Scheduling has been the subject of much debate and conversation all over the web the last couple of weeks. It seems like every major media outlet has been talking about who the biggest offenders are when it comes to scheduling cupcakes. I won’t begin to try and link all of it but there are a couple of articles that are worth checking out. The WWL has this one from Mark Schlabach which takes a look at team schedules from a national perspective. There is also this one from Jon Solomon of the Birmingham News that focuses on the SEC in the article itself but also has a data base linked in it that examines schedule strength for every team in the country if you care to look them all up. The whole issue makes for an interesting discussion point so I’ll throw my two cents in there. Most of the other bloggers linked in my right side bar have already done so. I touched on some of this when I discussed the Notre Dame schedule in my "Week in news" post on May 29th so I’ll try not to rehash all of that. The Notre Dame schedule is a unique animal in of itself due to the Irish being an Independent. Overall this issue is complex and has no clear cut solution. Here’s why.
As fans we all want it all. We want to see great non-conference games and we also want our teams to contend for the National Title. The Athletic Directors who do the scheduling have some difficult choices to make in addition to obvious basic challenges like making dates and availability line up. When scheduling non-conference games AD’s are left choosing between an attractive home and home with a solid program from another conference or paying a non BCS or FCS opponent somewhere between 500k and a cool million to show up at your place for a one time beat down. The former can work out great if all goes well. The winners of the 2005 and 2006 Texas vs. Ohio State matchups both ended up playing for the National Title and those respective early season wins boosted their legitimacy in the polls. Conversely the same tactic backfired on the Buckeyes, and the Big Ten in general, last fall when USC put an early season beat down on Ohio State at the Coliseum. That takes us back to the less risky option to schedule a cupcake, sell 80,000 tickets and take your chances in the polls based on your conference schedule. The fan bases don't necessarily like it that Saturday but come bowl season they are happy to have an extra W and a trip to a better bowl game. Perception is reality with fickle fan bases and at the end of the day 10-2 with a couple of cupcake wins looks better than 8-4 with a couple of close losses in great games. That is particularly true when selling the "state of the program" to boosters. It shouldn't be that way but it is. This route is also an easier option for teams that are members of the stronger conferences. The SEC and Big XII can get away with it. The less the perceived strength of your conference the more risky not playing good non-conference opponents becomes. For Non-BCS conference teams these quality non-conference matchups are a must to have any chance at a title shot. The crux of the issue is that the teams that need to play quality non-conference games really need to play them against the teams that don’t need to play them. And therein lies the rub.
Some teams like Virginia Tech will continue to schedule aggressively in non-conference play.
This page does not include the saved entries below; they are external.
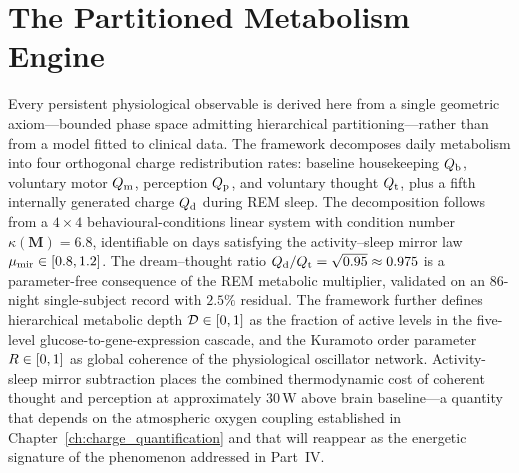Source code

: \chapter{The Partitioned Metabolism Engine}
\label{ch:metabolism_engine}


\begin{chapterabstract}
Every persistent physiological observable is derived here from a single geometric axiom---bounded phase space admitting hierarchical partitioning---rather than from a model fitted to clinical data. The framework decomposes daily metabolism into four orthogonal charge redistribution rates: baseline housekeeping $\Qb$, voluntary motor $\Qm$, perception $\Qp$, and voluntary thought $\Qt$, plus a fifth internally generated charge $\Qd$ during REM sleep. The decomposition follows from a $4 \times 4$ behavioural-conditions linear system with condition number $\kappa(\mathbf{M}) = 6.8$, identifiable on days satisfying the activity--sleep mirror law $\munir \in [0.8,1.2]$. The dream--thought ratio $\Qd/\Qt = \sqrt{0.95} \approx 0.975$ is a parameter-free consequence of the REM metabolic multiplier, validated on an 86-night single-subject record with $2.5\%$ residual. The framework further defines hierarchical metabolic depth $\Dhier \in [0,1]$ as the fraction of active levels in the five-level glucose-to-gene-expression cascade, and the Kuramoto order parameter $\Rcoh \in [0,1]$ as global coherence of the physiological oscillator network. Activity-sleep mirror subtraction places the combined thermodynamic cost of coherent thought and perception at approximately $30$\,W above brain baseline---a quantity that depends on the atmospheric oxygen coupling established in Chapter~\ref{ch:charge_quantification} and that will reappear as the energetic signature of the phenomenon addressed in Part~IV.
\end{chapterabstract}

\providecommand{\Dhier}{\mathcal{D}}
\providecommand{\Rcoh}{R}
\providecommand{\Korder}{K}
\providecommand{\munir}{\mu_{\mathrm{mir}}}
\providecommand{\etadrug}{\eta_{\mathrm{drug}}}
\providecommand{\Itot}{I_{\mathrm{tot}}}
\providecommand{\Fin}{F^{\mathrm{in}}}
\providecommand{\Fout}{F^{\mathrm{out}}}
\providecommand{\Qb}{Q_{\mathrm{b}}}
\providecommand{\Qm}{Q_{\mathrm{m}}}
\providecommand{\Qp}{Q_{\mathrm{p}}}
\providecommand{\Qt}{Q_{\mathrm{t}}}
\providecommand{\Qd}{Q_{\mathrm{d}}}
\providecommand{\Pb}{P_{\mathrm{b}}}
\providecommand{\Pcog}{P_{\mathrm{cog}}}
\providecommand{\Pbrain}{P_{\mathrm{brain}}}
\providecommand{\Cbrain}{C_{\mathrm{brain}}}
\providecommand{\Cmotor}{C_{\mathrm{motor}}}
\providecommand{\Cperc}{C_{\mathrm{perc}}}
\providecommand{\fcard}{f_{\mathrm{card}}}
\providecommand{\taurest}{\tau_{\mathrm{rest}}}
\providecommand{\RMSSD}{\mathrm{RMSSD}}

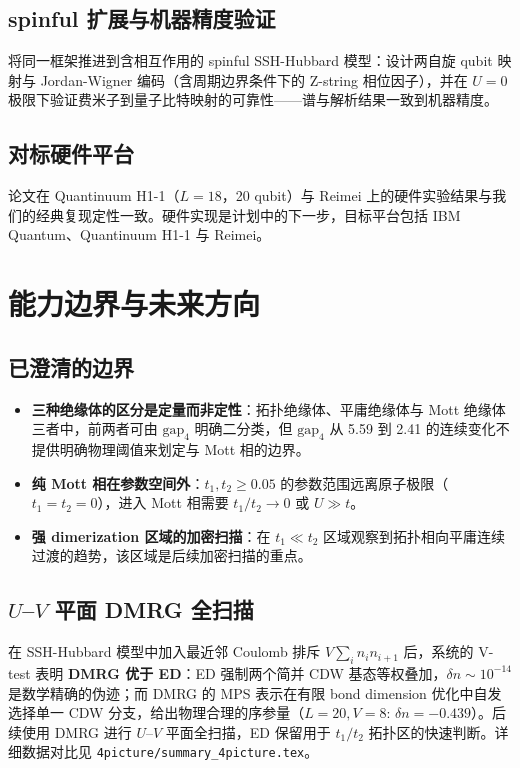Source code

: \documentclass[11pt,a4paper]{article}
\begin{document}
\subsection{spinful 扩展与机器精度验证}

将同一框架推进到含相互作用的 spinful SSH-Hubbard 模型：设计两自旋 qubit 映射与 Jordan-Wigner 编码（含周期边界条件下的 Z-string 相位因子），并在 $U=0$ 极限下验证费米子到量子比特映射的可靠性——谱与解析结果一致到机器精度。

\subsection{对标硬件平台}

论文在 Quantinuum H1-1（$L=18$，20 qubit）与 Reimei 上的硬件实验结果与我们的经典复现定性一致。硬件实现是计划中的下一步，目标平台包括 IBM Quantum、Quantinuum H1-1 与 Reimei。

\section{能力边界与未来方向}

\subsection{已澄清的边界}

\begin{itemize}
  \item \textbf{三种绝缘体的区分是定量而非定性}：拓扑绝缘体、平庸绝缘体与 Mott 绝缘体三者中，前两者可由 $\mathrm{gap}_4$ 明确二分类，但 $\mathrm{gap}_4$ 从 5.59 到 2.41 的连续变化不提供明确物理阈值来划定与 Mott 相的边界。
  \item \textbf{纯 Mott 相在参数空间外}：$t_1,t_2\ge 0.05$ 的参数范围远离原子极限（$t_1=t_2=0$），进入 Mott 相需要 $t_1/t_2\to0$ 或 $U\gg t$。
  \item \textbf{强 dimerization 区域的加密扫描}：在 $t_1\ll t_2$ 区域观察到拓扑相向平庸连续过渡的趋势，该区域是后续加密扫描的重点。
\end{itemize}

\subsection{$U$--$V$ 平面 DMRG 全扫描}

在 SSH-Hubbard 模型中加入最近邻 Coulomb 排斥 $V\sum_i n_i n_{i+1}$ 后，系统的 V-test 表明 \textbf{DMRG 优于 ED}：ED 强制两个简并 CDW 基态等权叠加，$\delta n\sim 10^{-14}$ 是数学精确的伪迹；而 DMRG 的 MPS 表示在有限 bond dimension 优化中自发选择单一 CDW 分支，给出物理合理的序参量（$L=20, V=8$: $\delta n=-0.439$）。后续使用 DMRG 进行 $U$--$V$ 平面全扫描，ED 保留用于 $t_1/t_2$ 拓扑区的快速判断。详细数据对比见 \texttt{4picture/summary\_4picture.tex}。
\end{document}
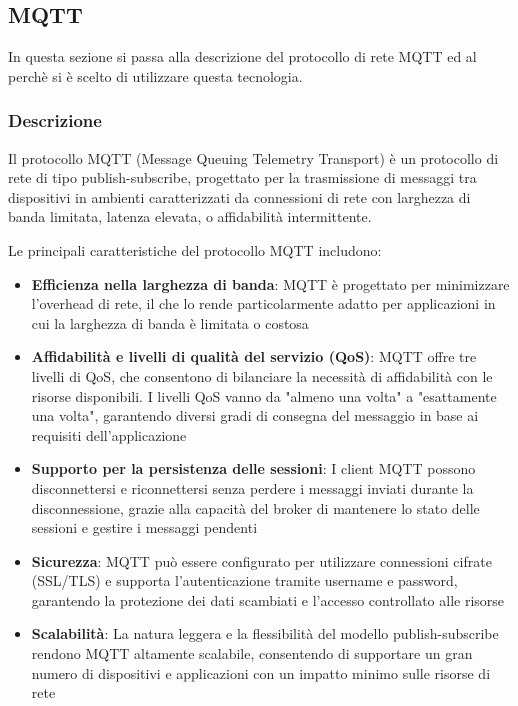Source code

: \subsection{MQTT}
In questa sezione si passa alla descrizione del protocollo di rete MQTT ed al perchè si è scelto di utilizzare questa tecnologia.

\subsubsection{Descrizione}
Il protocollo MQTT (Message Queuing Telemetry Transport) è un protocollo di rete di tipo publish-subscribe, progettato per la trasmissione di messaggi tra dispositivi in ambienti caratterizzati da connessioni di rete con larghezza di banda limitata, latenza elevata, o affidabilità intermittente.

\noindent Le principali caratteristiche del protocollo MQTT includono:

\begin{itemize}
  \item \textbf{Efficienza nella larghezza di banda}: MQTT è progettato per minimizzare l'overhead di rete, il che lo rende particolarmente adatto per applicazioni in cui la larghezza di banda è limitata o costosa
    
  \item \textbf{Affidabilità e livelli di qualità del servizio (QoS)}: MQTT offre tre livelli di QoS, che consentono di bilanciare la necessità di affidabilità con le risorse disponibili. I livelli QoS vanno da "almeno una volta" a "esattamente una volta", garantendo diversi gradi di consegna del messaggio in base ai requisiti dell'applicazione
    
  \item \textbf{Supporto per la persistenza delle sessioni}: I client MQTT possono disconnettersi e riconnettersi senza perdere i messaggi inviati durante la disconnessione, grazie alla capacità del broker di mantenere lo stato delle sessioni e gestire i messaggi pendenti

  \item \textbf{Sicurezza}: MQTT può essere configurato per utilizzare connessioni cifrate (SSL/TLS) e supporta l'autenticazione tramite username e password, garantendo la protezione dei dati scambiati e l'accesso controllato alle risorse

  \item \textbf{Scalabilità}: La natura leggera e la flessibilità del modello publish-subscribe rendono MQTT altamente scalabile, consentendo di supportare un gran numero di dispositivi e applicazioni con un impatto minimo sulle risorse di rete
\end{itemize}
This suits a team like the Hokies that is still chasing another shot at winning their first national championship. If they can run the table in the ACC with a tough non-conference schedule they minimize their chances of getting left out of a title shot should they pull it off. Meanwhile Kansas State and Texas Tech will continue to warmup against a slate of FCS foes and most likely get away with it. At a minimum they will probably pick up 4 of their required 6 wins to become bowl eligible out of conference. As a fan I obviously prefer the way Virginia Tech does it. You don't want to create an impossible schedule but 2 of 4 non-conference games against quality opponents is good stuff.
The one thing the NCAA could do that would really have an impact on this issue would be to stop recognizing wins vs. FCS opponents for bowl eligibility. That would at least keep it a little more respectable. It will never happen because someone will raise hell in some capacity or another and it would most likely be the cupcakes themselves. Some FCS schools in particular need the payouts from those beat downs for their athletic programs to survive. With that aspect thrown in the vicious cycle is complete. I suppose the NCAA could also limit the total number of home games that any one team is allowed to play but that plays into the same argument. As fans the best we can hope for is more teams hanging it out there and scheduling at least 1-2 quality non-conference opponents. There is a lot of intrigue in those matchups. In the mean time I’ll be looking forward to some of the good non-conference games that are on the slate for 2009. Oregon and Boise State are slated to be the Thursday night game to kick off the season Sept 3rd. I’m down with that. Is it really still that far away!